I lavori di riabilitazione hanno avuto luogo nel corso di diversi secoli, con interventi notevoli nel 1595, 1597, 1655, 1679 e 1714, nonché un'aggiunta di una sacrestia nel 1740. Nel XIX secolo, l'architetto Peronnaud realizzò importanti campagne di restauro tra il 1844 e il 1878, tra cui la posa di uno stand (1873), l'apertura di venti vetrate, e la ricostruzione della facciata e delle volte in mattoni del lato inferiore. L'edificio, caratterizzato da un comodino pianeggiante, un campanile quadrato a due piani ornato da colonne, e un coro elevato (forse un vecchio ripostiglio), è stato iscritto nei Monumenti Storici nel 1991.
L'architettura della chiesa riflette i suoi molteplici periodi di costruzione: la navata sotto apparente struttura, comunicando con i lati inferiori da sei archi in full hangar, contrasta con le cappelle del XVI secolo, a volte su croci dogmatiche e formando un transetto che incornicia la piazza del campanile. Quest'ultimo, con una cupola barlunga sui tronchi, illustra le influenze stilistiche successive. Una porta fortificata, vestigia dell'ex capannone, precede l'ingresso occidentale dell'edificio, richiamando il suo passato legato all'autorità ecclesiastica.

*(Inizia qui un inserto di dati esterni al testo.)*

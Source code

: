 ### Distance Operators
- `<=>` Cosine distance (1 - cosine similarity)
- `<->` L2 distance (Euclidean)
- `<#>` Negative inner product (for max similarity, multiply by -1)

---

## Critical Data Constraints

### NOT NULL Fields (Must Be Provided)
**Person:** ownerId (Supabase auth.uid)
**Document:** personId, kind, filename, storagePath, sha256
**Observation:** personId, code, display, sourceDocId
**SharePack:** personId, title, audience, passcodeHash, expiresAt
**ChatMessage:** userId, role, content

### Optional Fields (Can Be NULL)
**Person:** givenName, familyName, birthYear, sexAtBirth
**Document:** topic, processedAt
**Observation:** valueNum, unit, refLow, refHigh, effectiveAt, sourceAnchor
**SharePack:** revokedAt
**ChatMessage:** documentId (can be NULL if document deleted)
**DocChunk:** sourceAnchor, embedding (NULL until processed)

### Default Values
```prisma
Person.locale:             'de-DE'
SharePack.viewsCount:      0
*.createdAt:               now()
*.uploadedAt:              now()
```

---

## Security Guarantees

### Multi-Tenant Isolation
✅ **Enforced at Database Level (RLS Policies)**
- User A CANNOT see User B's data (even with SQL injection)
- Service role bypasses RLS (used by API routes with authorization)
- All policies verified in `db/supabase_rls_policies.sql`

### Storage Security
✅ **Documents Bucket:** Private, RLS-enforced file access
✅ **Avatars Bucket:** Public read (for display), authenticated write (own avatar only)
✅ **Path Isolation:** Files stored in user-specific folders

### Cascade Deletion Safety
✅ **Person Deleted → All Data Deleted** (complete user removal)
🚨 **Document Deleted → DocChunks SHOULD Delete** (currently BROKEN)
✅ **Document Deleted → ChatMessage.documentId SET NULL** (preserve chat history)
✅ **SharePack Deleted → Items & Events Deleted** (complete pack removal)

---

La protezione della chiesa nel 1991 comprende anche un cimitero, che evidenzia il suo ruolo centrale nella vita parrocchiale e comunitaria. Di proprietà del comune, l'edificio conserva tracce della sua storia turbolenta, dalla distruzione del Rinascimento ai moderni restauri, compreso il suo status di potenziale rifugio, tipico delle chiese medievali durante i periodi di tumulto.